Output each entry that follows exactly. Images stay out.

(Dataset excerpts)
☆ ☆ ☆ ☆
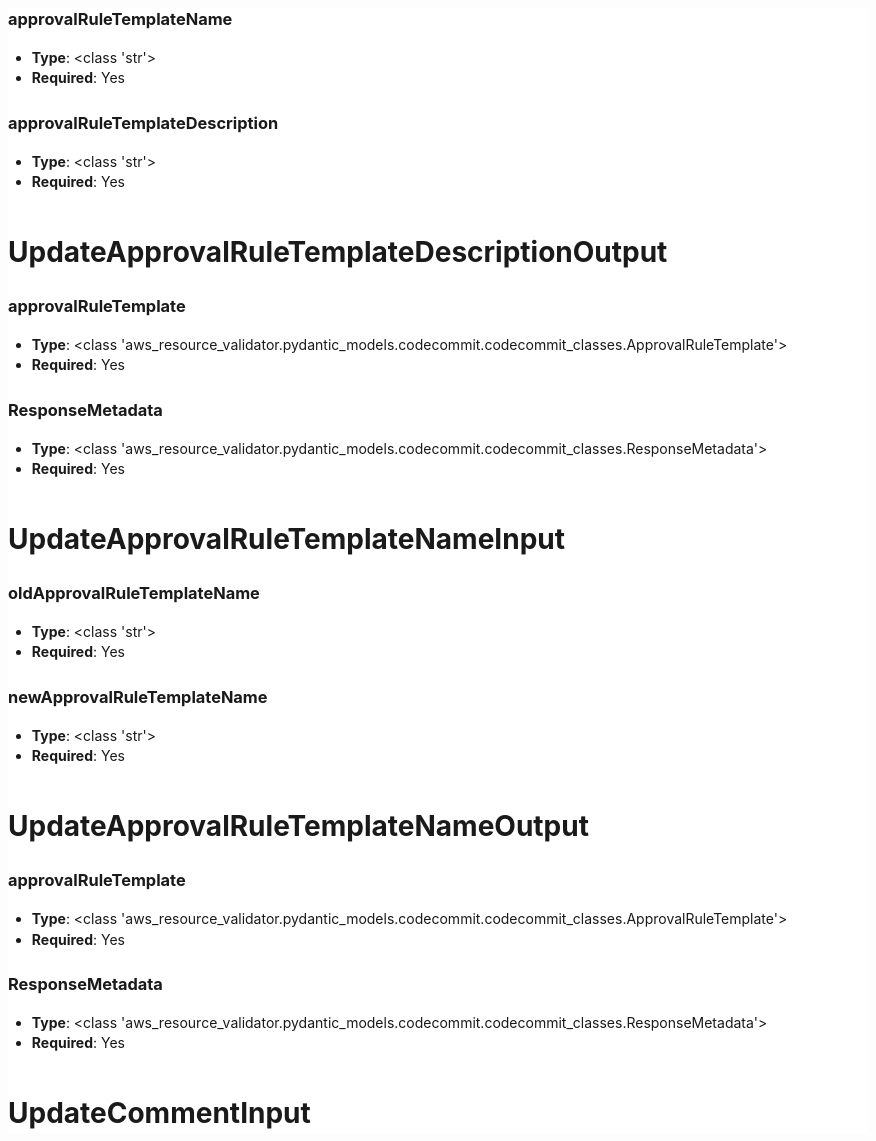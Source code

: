 ### approvalRuleTemplateName
- **Type**: <class 'str'>
- **Required**: Yes

### approvalRuleTemplateDescription
- **Type**: <class 'str'>
- **Required**: Yes


# UpdateApprovalRuleTemplateDescriptionOutput

### approvalRuleTemplate
- **Type**: <class 'aws_resource_validator.pydantic_models.codecommit.codecommit_classes.ApprovalRuleTemplate'>
- **Required**: Yes

### ResponseMetadata
- **Type**: <class 'aws_resource_validator.pydantic_models.codecommit.codecommit_classes.ResponseMetadata'>
- **Required**: Yes


# UpdateApprovalRuleTemplateNameInput

### oldApprovalRuleTemplateName
- **Type**: <class 'str'>
- **Required**: Yes

### newApprovalRuleTemplateName
- **Type**: <class 'str'>
- **Required**: Yes


# UpdateApprovalRuleTemplateNameOutput

### approvalRuleTemplate
- **Type**: <class 'aws_resource_validator.pydantic_models.codecommit.codecommit_classes.ApprovalRuleTemplate'>
- **Required**: Yes

### ResponseMetadata
- **Type**: <class 'aws_resource_validator.pydantic_models.codecommit.codecommit_classes.ResponseMetadata'>
- **Required**: Yes


# UpdateCommentInput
☆ ☆ ☆ ☆
=== SOLUTION ===
Source code

: ### approvalRuleTemplateName
- **Type**: <class 'str'>
- **Required**: Yes

### approvalRuleTemplateDescription
- **Type**: <class 'str'>
- **Required**: Yes


# UpdateApprovalRuleTemplateDescriptionOutput

### approvalRuleTemplate
- **Type**: <class 'aws_resource_validator.pydantic_models.codecommit.codecommit_classes.ApprovalRuleTemplate'>
- **Required**: Yes

### ResponseMetadata
- **Type**: <class 'aws_resource_validator.pydantic_models.codecommit.codecommit_classes.ResponseMetadata'>
- **Required**: Yes


# UpdateApprovalRuleTemplateNameInput

### oldApprovalRuleTemplateName
- **Type**: <class 'str'>
- **Required**: Yes

### newApprovalRuleTemplateName
- **Type**: <class 'str'>
- **Required**: Yes


# UpdateApprovalRuleTemplateNameOutput

### approvalRuleTemplate
- **Type**: <class 'aws_resource_validator.pydantic_models.codecommit.codecommit_classes.ApprovalRuleTemplate'>
- **Required**: Yes

### ResponseMetadata
- **Type**: <class 'aws_resource_validator.pydantic_models.codecommit.codecommit_classes.ResponseMetadata'>
- **Required**: Yes


# UpdateCommentInput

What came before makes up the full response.